Problem to solve: Nothing but the lines from the start of the records below through the line that has "We adjust the" should appear, each exactly as given.

Supplied material:
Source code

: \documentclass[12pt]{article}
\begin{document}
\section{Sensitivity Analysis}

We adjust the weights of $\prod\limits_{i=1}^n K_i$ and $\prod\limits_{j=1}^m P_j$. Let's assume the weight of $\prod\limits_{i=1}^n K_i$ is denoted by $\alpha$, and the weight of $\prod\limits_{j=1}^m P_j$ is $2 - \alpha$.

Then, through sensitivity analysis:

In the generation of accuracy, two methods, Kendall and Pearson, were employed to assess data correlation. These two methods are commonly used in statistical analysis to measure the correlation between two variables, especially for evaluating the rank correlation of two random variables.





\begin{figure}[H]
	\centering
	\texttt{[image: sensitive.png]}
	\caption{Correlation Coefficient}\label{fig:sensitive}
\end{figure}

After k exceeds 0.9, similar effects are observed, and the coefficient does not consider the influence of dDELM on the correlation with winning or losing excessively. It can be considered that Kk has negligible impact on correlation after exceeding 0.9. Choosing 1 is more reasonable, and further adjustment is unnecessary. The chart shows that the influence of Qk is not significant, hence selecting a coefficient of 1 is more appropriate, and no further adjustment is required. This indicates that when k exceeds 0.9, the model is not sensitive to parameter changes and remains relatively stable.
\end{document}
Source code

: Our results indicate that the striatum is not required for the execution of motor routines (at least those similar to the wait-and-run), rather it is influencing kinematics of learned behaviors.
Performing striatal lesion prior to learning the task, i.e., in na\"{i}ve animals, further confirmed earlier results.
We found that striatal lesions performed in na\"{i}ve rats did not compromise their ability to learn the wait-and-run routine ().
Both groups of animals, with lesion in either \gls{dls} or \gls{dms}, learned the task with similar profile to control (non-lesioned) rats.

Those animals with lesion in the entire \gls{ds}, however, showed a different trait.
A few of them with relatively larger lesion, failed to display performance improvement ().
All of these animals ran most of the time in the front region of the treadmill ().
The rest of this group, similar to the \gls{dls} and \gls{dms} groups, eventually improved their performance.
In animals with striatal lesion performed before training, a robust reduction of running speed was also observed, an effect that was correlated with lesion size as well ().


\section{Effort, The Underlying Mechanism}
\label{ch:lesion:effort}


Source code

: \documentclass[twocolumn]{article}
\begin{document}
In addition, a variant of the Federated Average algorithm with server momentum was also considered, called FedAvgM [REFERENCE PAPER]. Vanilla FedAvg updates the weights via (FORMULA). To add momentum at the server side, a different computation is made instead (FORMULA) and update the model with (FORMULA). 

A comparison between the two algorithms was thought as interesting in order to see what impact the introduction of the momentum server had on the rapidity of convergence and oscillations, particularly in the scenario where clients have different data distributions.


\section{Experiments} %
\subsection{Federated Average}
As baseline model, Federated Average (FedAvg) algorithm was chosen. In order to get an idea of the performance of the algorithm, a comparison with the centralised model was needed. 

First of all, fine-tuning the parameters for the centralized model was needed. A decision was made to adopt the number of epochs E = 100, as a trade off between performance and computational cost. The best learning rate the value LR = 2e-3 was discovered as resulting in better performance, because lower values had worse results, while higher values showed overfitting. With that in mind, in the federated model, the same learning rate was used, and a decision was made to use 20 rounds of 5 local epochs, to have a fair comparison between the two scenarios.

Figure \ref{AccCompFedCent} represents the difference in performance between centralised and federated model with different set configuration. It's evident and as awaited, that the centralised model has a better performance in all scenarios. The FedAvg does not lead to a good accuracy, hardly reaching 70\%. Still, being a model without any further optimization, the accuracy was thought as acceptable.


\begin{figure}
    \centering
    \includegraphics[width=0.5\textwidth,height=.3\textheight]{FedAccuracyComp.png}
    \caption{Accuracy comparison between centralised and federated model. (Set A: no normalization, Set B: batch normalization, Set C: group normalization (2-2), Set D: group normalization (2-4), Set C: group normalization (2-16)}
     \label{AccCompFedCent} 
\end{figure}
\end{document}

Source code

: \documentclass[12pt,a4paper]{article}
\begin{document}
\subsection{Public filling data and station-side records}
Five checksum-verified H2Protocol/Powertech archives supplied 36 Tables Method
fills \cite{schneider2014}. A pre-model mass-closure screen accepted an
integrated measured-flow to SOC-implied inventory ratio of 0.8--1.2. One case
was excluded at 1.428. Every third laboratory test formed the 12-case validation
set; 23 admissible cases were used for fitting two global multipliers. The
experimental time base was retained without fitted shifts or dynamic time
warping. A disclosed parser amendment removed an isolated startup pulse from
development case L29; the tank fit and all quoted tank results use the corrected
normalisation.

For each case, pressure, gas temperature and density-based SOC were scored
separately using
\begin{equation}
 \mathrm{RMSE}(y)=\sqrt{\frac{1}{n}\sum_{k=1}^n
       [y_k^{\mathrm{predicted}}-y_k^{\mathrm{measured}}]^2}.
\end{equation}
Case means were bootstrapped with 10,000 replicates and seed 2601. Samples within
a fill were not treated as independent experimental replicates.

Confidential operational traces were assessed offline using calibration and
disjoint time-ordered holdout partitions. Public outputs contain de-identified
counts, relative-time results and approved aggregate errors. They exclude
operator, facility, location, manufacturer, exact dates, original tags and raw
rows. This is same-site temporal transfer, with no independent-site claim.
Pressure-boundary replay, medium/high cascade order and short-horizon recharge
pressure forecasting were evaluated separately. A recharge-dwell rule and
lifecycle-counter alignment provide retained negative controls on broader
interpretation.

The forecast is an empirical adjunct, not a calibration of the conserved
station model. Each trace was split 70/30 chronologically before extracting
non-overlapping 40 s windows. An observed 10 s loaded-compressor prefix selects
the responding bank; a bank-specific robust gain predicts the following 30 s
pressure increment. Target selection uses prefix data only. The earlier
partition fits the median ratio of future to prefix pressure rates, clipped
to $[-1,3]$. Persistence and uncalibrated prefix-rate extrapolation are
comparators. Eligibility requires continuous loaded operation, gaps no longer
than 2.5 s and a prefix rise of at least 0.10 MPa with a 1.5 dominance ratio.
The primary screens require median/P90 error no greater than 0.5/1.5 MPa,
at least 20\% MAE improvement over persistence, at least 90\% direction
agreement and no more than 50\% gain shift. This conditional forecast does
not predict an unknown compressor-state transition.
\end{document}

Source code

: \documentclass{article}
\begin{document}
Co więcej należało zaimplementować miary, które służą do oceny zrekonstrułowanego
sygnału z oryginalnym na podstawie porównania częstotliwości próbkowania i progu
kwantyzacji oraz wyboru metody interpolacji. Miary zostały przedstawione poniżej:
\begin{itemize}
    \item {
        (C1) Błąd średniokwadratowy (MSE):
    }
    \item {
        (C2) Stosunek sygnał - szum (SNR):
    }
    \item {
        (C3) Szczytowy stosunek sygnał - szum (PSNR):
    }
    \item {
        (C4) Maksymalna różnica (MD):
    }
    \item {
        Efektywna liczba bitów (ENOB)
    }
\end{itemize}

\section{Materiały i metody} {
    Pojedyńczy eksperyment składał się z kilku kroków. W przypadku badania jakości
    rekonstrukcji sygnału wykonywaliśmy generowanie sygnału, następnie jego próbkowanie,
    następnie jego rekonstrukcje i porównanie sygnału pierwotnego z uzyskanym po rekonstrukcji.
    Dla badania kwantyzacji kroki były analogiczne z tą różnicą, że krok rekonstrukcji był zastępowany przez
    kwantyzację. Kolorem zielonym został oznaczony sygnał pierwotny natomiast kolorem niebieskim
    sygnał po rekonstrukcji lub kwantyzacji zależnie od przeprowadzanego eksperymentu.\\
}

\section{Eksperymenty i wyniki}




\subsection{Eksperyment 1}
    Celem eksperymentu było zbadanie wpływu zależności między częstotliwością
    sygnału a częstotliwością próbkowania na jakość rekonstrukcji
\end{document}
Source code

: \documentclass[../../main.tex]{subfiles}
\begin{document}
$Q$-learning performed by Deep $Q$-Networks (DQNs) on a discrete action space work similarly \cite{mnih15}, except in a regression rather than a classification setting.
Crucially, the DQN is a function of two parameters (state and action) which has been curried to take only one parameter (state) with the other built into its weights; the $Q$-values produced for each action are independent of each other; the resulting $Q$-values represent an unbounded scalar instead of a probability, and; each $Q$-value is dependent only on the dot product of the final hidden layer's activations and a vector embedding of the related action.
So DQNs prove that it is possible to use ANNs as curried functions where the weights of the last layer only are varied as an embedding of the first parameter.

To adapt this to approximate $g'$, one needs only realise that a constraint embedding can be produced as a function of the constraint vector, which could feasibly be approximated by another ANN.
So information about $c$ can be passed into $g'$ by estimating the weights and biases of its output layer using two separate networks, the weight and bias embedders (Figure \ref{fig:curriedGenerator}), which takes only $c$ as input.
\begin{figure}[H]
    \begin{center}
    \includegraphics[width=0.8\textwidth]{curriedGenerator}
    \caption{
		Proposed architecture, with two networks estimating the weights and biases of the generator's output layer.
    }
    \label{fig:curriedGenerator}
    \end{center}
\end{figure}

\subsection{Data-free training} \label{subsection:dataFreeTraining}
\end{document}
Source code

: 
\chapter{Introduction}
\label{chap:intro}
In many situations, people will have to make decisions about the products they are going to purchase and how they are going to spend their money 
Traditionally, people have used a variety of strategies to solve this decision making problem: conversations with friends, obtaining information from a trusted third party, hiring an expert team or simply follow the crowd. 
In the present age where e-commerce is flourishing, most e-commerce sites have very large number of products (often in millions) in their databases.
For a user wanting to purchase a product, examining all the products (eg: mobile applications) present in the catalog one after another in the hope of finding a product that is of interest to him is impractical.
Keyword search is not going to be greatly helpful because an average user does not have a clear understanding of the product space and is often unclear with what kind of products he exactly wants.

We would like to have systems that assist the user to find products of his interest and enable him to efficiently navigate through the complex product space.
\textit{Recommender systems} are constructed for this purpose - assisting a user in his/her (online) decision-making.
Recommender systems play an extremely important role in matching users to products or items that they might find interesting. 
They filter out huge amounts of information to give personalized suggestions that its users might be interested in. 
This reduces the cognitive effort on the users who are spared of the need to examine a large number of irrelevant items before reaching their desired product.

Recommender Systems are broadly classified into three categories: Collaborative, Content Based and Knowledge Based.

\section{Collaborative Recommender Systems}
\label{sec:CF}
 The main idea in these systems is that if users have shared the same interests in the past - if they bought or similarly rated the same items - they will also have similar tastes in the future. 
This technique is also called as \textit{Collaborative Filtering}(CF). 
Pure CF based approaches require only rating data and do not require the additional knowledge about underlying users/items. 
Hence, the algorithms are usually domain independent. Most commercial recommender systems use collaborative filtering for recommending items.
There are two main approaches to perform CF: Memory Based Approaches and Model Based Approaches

Your response:
Source code

: \documentclass[12pt]{article}
\begin{document}
\section{Sensitivity Analysis}

We adjust the weights of $\prod\limits_{i=1}^n K_i$ and $\prod\limits_{j=1}^m P_j$. Let's assume the weight of $\prod\limits_{i=1}^n K_i$ is denoted by $\alpha$, and the weight of $\prod\limits_{j=1}^m P_j$ is $2 - \alpha$.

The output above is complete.